- Work order -
Search the records for the word "console" and report each line that has it.

Top of Records for the task

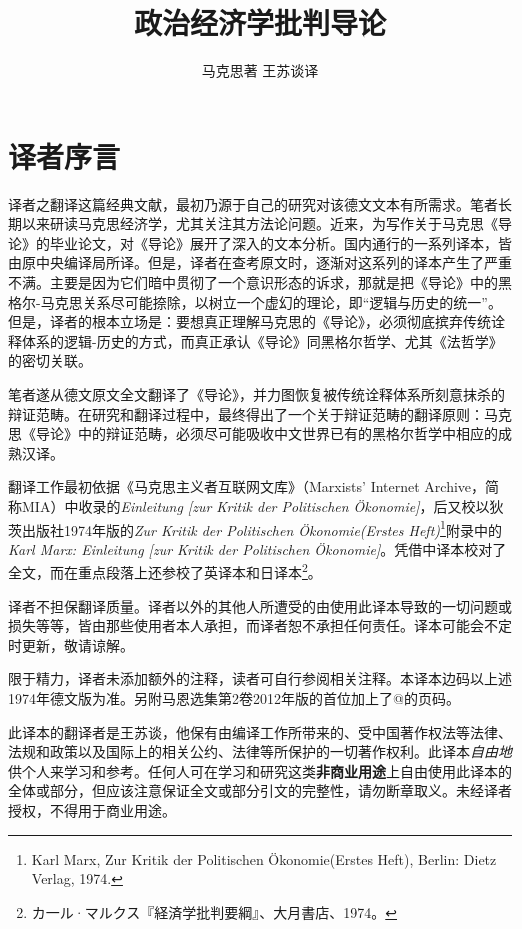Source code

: \documentclass[a5paper,twoside,10.5pt]{ctexart}
\title{政治经济学批判导论}
\author{马克思著 \quad 王苏谈译}
\begin{document}
\maketitle

\newpage

\tableofcontents

\newpage

\section{译者序言}

译者之翻译这篇经典文献，最初乃源于自己的研究对该德文文本有所需求。笔者长期以来研读马克思经济学，尤其关注其方法论问题。近来，为写作关于马克思《导论》的毕业论文，对《导论》展开了深入的文本分析。国内通行的一系列译本，皆由原中央编译局所译。但是，译者在查考原文时，逐渐对这系列的译本产生了严重不满。主要是因为它们暗中贯彻了一个意识形态的诉求，那就是把《导论》中的黑格尔-马克思关系尽可能捺除，以树立一个虚幻的理论，即“逻辑与历史的统一”。但是，译者的根本立场是：要想真正理解马克思的《导论》，必须彻底摈弃传统诠释体系的逻辑-历史的方式，而真正承认《导论》同黑格尔哲学、尤其《法哲学》的密切关联。

笔者遂从德文原文全文翻译了《导论》，并力图恢复被传统诠释体系所刻意抹杀的辩证范畴。在研究和翻译过程中，最终得出了一个关于辩证范畴的翻译原则：马克思《导论》中的辩证范畴，必须尽可能吸收中文世界已有的黑格尔哲学中相应的成熟汉译。

翻译工作最初依据《马克思主义者互联网文库》（Marxists’ Internet Archive，简称MIA）中收录的\textit{Einleitung [zur Kritik der Politischen Ökonomie]}，后又校以狄茨出版社1974年版的\textit{Zur Kritik der Politischen Ökonomie(Erstes Heft)}\footnote{Karl Marx, Zur Kritik der Politischen Ökonomie(Erstes Heft), Berlin: Dietz Verlag, 1974. }附录中的\textit{Karl Marx: Einleitung [zur Kritik der Politischen Ökonomie]}。凭借中译本校对了全文，而在重点段落上还参校了英译本和日译本\footnote{\mincho カ一ル·マルクス『経済学批判要綱』、大月書店、1974。}。

译者不担保翻译质量。译者以外的其他人所遭受的由使用此译本导致的一切问题或损失等等，皆由那些使用者本人承担，而译者恕不承担任何责任。译本可能会不定时更新，敬请谅解。

限于精力，译者未添加额外的注释，读者可自行参阅相关注释。本译本边码以上述1974年德文版为准。另附马恩选集第2卷2012年版的首位加上了@的页码。

此译本的翻译者是王苏谈，他保有由编译工作所带来的、受中国著作权法等法律、法规和政策以及国际上的相关公约、法律等所保护的一切著作权利。此译本\textit{自由地}供个人来学习和参考。任何人可在学习和研究这类\textbf{非商业用途}上自由使用此译本的全体或部分，但应该注意保证全文或部分引文的完整性，请勿断章取义。未经译者授权，不得用于商业用途。
\end{document}
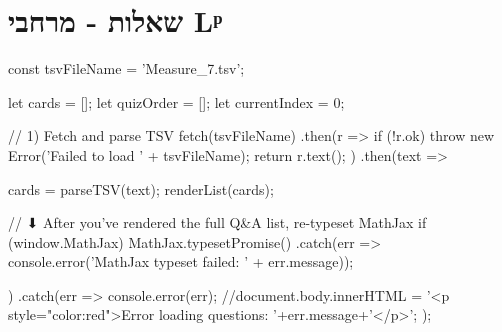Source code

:\documentclass{tstextbook}
\begin{document}
  \section{שאלות - מרחבי Lᵖ}


    const tsvFileName = 'Measure_7.tsv';

    let cards = [];
    let quizOrder = [];
    let currentIndex = 0;

    // 1) Fetch and parse TSV
fetch(tsvFileName)
  .then(r => {
    if (!r.ok) throw new Error('Failed to load ' + tsvFileName);
    return r.text();
  })
  .then(text => {
    cards = parseTSV(text);
    renderList(cards);

    // ⬇ After you’ve rendered the full Q&A list, re-typeset MathJax
    if (window.MathJax) {
      MathJax.typesetPromise()
        .catch(err => console.error('MathJax typeset failed: ' + err.message));
    }
  })
  .catch(err => {
    console.error(err);
    //document.body.innerHTML =  '<p style="color:red">Error loading questions: '+err.message+'</p>';
  });
\end{document}
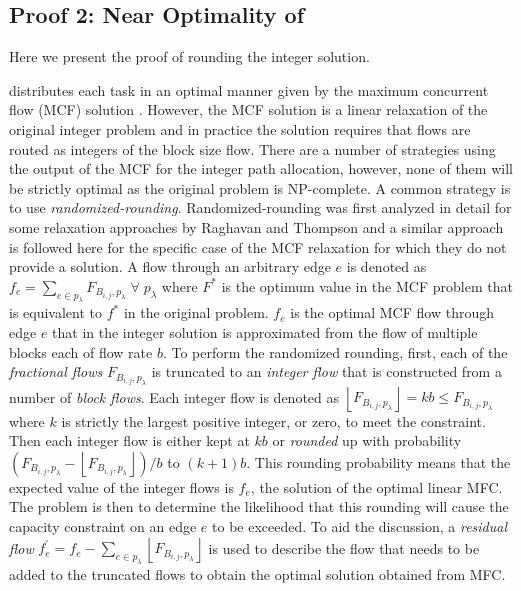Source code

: \subsection{Proof 2: Near Optimality of \name}\label{appendix:optimality}

Here we present the proof of rounding the integer solution.

\name distributes each task in an optimal manner given by the maximum concurrent flow (MCF) solution \cite{reed2012traffic}. However, the MCF solution is a linear relaxation of the original integer problem and in practice the solution requires that flows are routed as integers of the block size flow. There are a number of strategies using the output of the MCF for the integer path allocation, however, none of them will be strictly optimal as the original problem is NP-complete. A common strategy is to use \emph{randomized-rounding}. Randomized-rounding was first analyzed in detail for some relaxation approaches by Raghavan and Thompson \cite{Raghavan1987} and a similar approach is followed here for the specific case of the MCF relaxation for which they do not provide a solution. A flow through an arbitrary edge \(e\) is denoted as \(f_e=\sum_{e \in p_\lambda} F_{B_{i,j},p_\lambda} \; \forall \; p_\lambda\) where $F^*$ is the optimum value in the MCF problem that is equivalent to $f^*$ in the original problem. $f_e$ is the optimal MCF flow through edge $e$ that in the integer solution is approximated from the flow of multiple blocks each of flow rate $b$. To perform the randomized rounding, first, each of the \emph{fractional flows}  $F_{B_{i,j},p_\lambda}$ is truncated to an \emph{integer flow} that is constructed from a number of\emph{ block flows}. Each integer flow is denoted as $\left \lfloor F_{B_{i,j},p_\lambda} \right \rfloor = kb \leq F_{B_{i,j},p_\lambda}$ where $k$ is strictly the largest positive integer, or zero, to meet the constraint. Then each integer flow is either kept at $kb$ or \emph{rounded} up with probability $(F_{B_{i,j},p_\lambda} - \left \lfloor{F_{B_{i,j},p_\lambda}} \right \rfloor)/b$ to $(k+1)b$. This rounding probability means that the expected value of the integer flows is $f_e$, the solution of the optimal linear MFC. The problem is then to determine the likelihood that this rounding will cause the capacity constraint on an edge $e$ to be exceeded. To aid the discussion, a \emph{residual flow}  $f^\prime_e=f_e - \sum_{e \in p_\lambda} \left \lfloor{F_{B_{i,j},p_\lambda}} \right \rfloor $ is used to describe the flow that needs to be added to the truncated flows to obtain the optimal solution obtained from MFC.

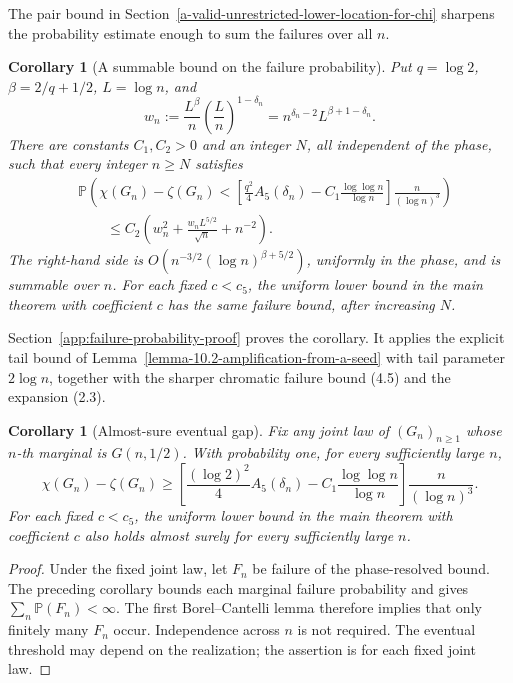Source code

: \documentclass[a4paper,10pt,reqno]{amsart}
\numberwithin{equation}{section}
\theoremstyle{plain}
\newtheorem{corollary}[theorem]{Corollary}
\theoremstyle{remark}
\begin{document}
The pair bound in Section~\ref{a-valid-unrestricted-lower-location-for-chi}
sharpens the probability estimate enough to sum the failures over all \(n\).

\begin{corollary}[A summable bound on the failure probability]
\label{cor:phase-failure-probability}
Put \(q=\log2\), \(\beta=2/q+1/2\), \(L=\log n\), and
\[
 w_n:=\frac{L^\beta}{n}
       \left(\frac Ln\right)^{1-\delta_n}
     =n^{\delta_n-2}L^{\beta+1-\delta_n}.
\]
There are constants \(C_1,C_2>0\) and an integer \(N\), all independent of
the phase, such that every integer \(n\ge N\) satisfies
\[
 \begin{split}
 &\mathbb P\!\left(
  \chi(G_n)-\zeta(G_n)
  <\left[\frac{q^2}{4}A_5(\delta_n)
       -C_1\frac{\log\log n}{\log n}\right]\frac n{(\log n)^3}
 \right)
 \\[-2pt]
 &\qquad\le C_2\left(w_n^2+\frac{w_nL^{5/2}}{\sqrt n}+n^{-2}\right).
 \end{split}
\]
The right-hand side is \(O(n^{-3/2}(\log n)^{\beta+5/2})\), uniformly in
the phase, and is summable over \(n\). For each fixed \(c<c_5\), the
uniform lower bound in the main theorem with coefficient \(c\) has the same
failure bound, after increasing \(N\).
\end{corollary}

Section~\ref{app:failure-probability-proof} proves the corollary. It applies
the explicit tail bound of Lemma~\ref{lemma-10.2-amplification-from-a-seed}
with tail parameter $2\log n$, together with the sharper chromatic failure
bound (4.5) and the expansion (2.3).

\begin{corollary}[Almost-sure eventual gap]\label{cor:almost-sure-gap}
Fix any joint law of \((G_n)_{n\ge1}\) whose \(n\)-th marginal is
\(G(n,1/2)\). With probability one, for every sufficiently large \(n\),
\[
 \chi(G_n)-\zeta(G_n)
 \ge\left[\frac{(\log2)^2}{4}A_5(\delta_n)
       -C_1\frac{\log\log n}{\log n}\right]\frac n{(\log n)^3}.
\]
For each fixed \(c<c_5\), the uniform lower bound in the main theorem with
coefficient \(c\) also holds almost surely for every sufficiently large \(n\).
\end{corollary}
\begin{proof}
Under the fixed joint law, let \(F_n\) be failure of the phase-resolved bound.
The preceding corollary bounds each marginal failure probability and gives
\(\sum_n\mathbb P(F_n)<\infty\). The first Borel--Cantelli lemma therefore
implies that only finitely many \(F_n\) occur. Independence across \(n\) is
not required. The eventual threshold may depend on the realization; the
assertion is for each fixed joint law.
\end{proof}
\end{document}
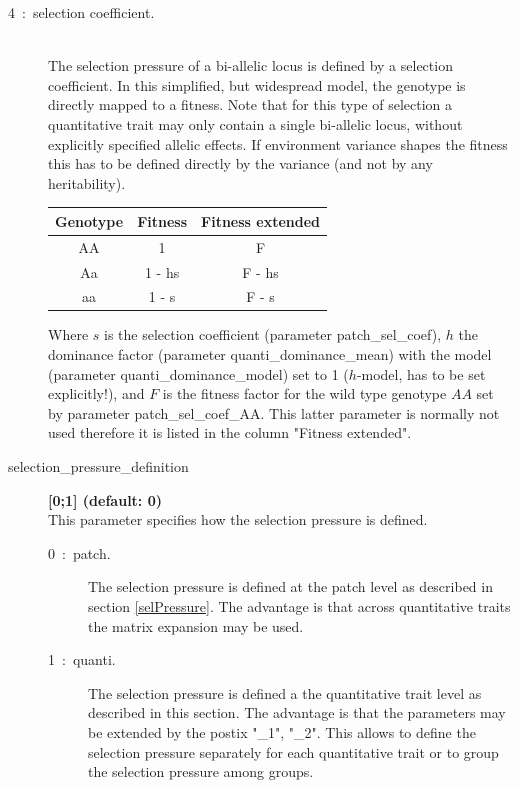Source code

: \documentclass[letterpaper,12pt,oneside]{book}
\begin{document}
\begin{description}
\begin{description}
\item [4~:~selection coefficient.] \textbf{}\\
The selection pressure of a bi-allelic locus is defined by a selection coefficient. In this simplified, but widespread model, the genotype is directly mapped to a fitness. Note that for this type of selection a quantitative trait may only contain a single bi-allelic locus, without explicitly specified allelic effects. If environment variance shapes the fitness this has to be defined directly by the variance (and not by any heritability). \\

\begin{tabular}{ccc}
 \hline            
Genotype & Fitness & Fitness extended \\
\hline
AA & 1 			& F      \\
Aa & 1 - hs & F - hs \\
aa & 1 - s 	& F - s  \\
\hline
\end{tabular}

Where $s$ is the selection coefficient (parameter \textsf{patch\_sel\_coef}), $h$ the dominance factor (parameter  \textsf{quanti\_dominance\_mean}) with the model (parameter  \textsf{quanti\_dominance\_model}) set to 1 ($h$-model, has to be set explicitly!), and $F$ is the fitness factor for the wild type genotype $AA$ set by parameter  \textsf{patch\_sel\_coef\_AA}. This latter parameter is normally not used therefore it is listed in the column "Fitness extended".
 
\end{description}
\end{description}





\begin{description}
\item[selection\_pressure\_definition\index{}]\textbf{[0;1] (default: 0)}\\
This parameter specifies how the selection pressure is defined. 
\begin{description}
\item[0~:~patch.] The selection pressure is defined at the patch level as described in section \ref{selPressure}. The advantage is that across quantitative traits the matrix expansion may be used.
\item[1~:~quanti.] The selection pressure is defined a the quantitative trait level as described in this section. The advantage is that the parameters may be extended by the postix "\_1", "\_2". This allows to define the selection pressure separately for each quantitative trait or to group the selection pressure among groups.
\end{description}
\end{description}
\end{document}
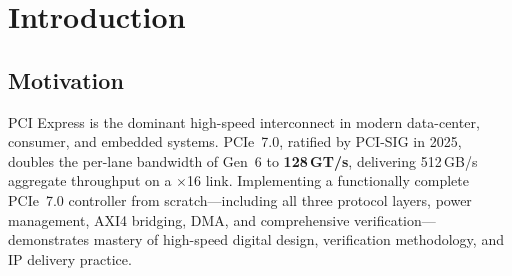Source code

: \documentclass[12pt,a4paper]{report}
\begin{document}
\begin{abstract}
\noindent
This report documents the design, implementation, and verification of a
PCI Express Generation~7 controller IP core (\texttt{pcie\_controller\_top})
implemented in synthesizable SystemVerilog. The IP implements the full
three-layer PCIe stack: a 28-state Link Training and Status State Machine (LTSSM)
with PIPE~6.x adapter, a Data Link Layer with 12-bit sequence numbering,
CRC-32 LCRC, 4096-entry replay buffer and ACK/NAK protocol, credit-based flow
control for Posted/Non-Posted/Completion categories, and a Transaction Layer with
AXI4 bridging, a 4-channel DMA engine, MSI/MSI-X, AER error reporting,
per-tag completion timeout, and an L0s/L1/L2 power management controller.
Version~0.2.0 adds 40+ SVA properties across four assertion modules,
a PIPE-level UVM agent, seven error-injection sequences, LTSSM functional
coverage, CDC synchronizer primitives, Gray-code async FIFOs, UPF power
intent, SymbiYosys formal setups, Synopsys DC synthesis script, IP-XACT
descriptor, and full delivery packaging infrastructure.
The directed testbench achieves 10/10 pass on iverilog. The deliverable
totals 71 files across 18 directories.
\end{abstract}

\tableofcontents
\listoftables
\listoffigures

\chapter{Introduction}

\section{Motivation}

PCI Express is the dominant high-speed interconnect in modern data-center,
consumer, and embedded systems. PCIe~7.0, ratified by PCI-SIG in 2025,
doubles the per-lane bandwidth of Gen~6 to \textbf{128\,GT/s}, delivering
512\,GB/s aggregate throughput on a $\times$16 link. Implementing a
functionally complete PCIe~7.0 controller from scratch—including all three
protocol layers, power management, AXI4 bridging, DMA, and comprehensive
verification—demonstrates mastery of high-speed digital design, verification
methodology, and IP delivery practice.
\end{document}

Bottom of Records for the task

- Completed task -
        .catch(err => console.error('MathJax typeset failed: ' + err.message));
    console.error(err);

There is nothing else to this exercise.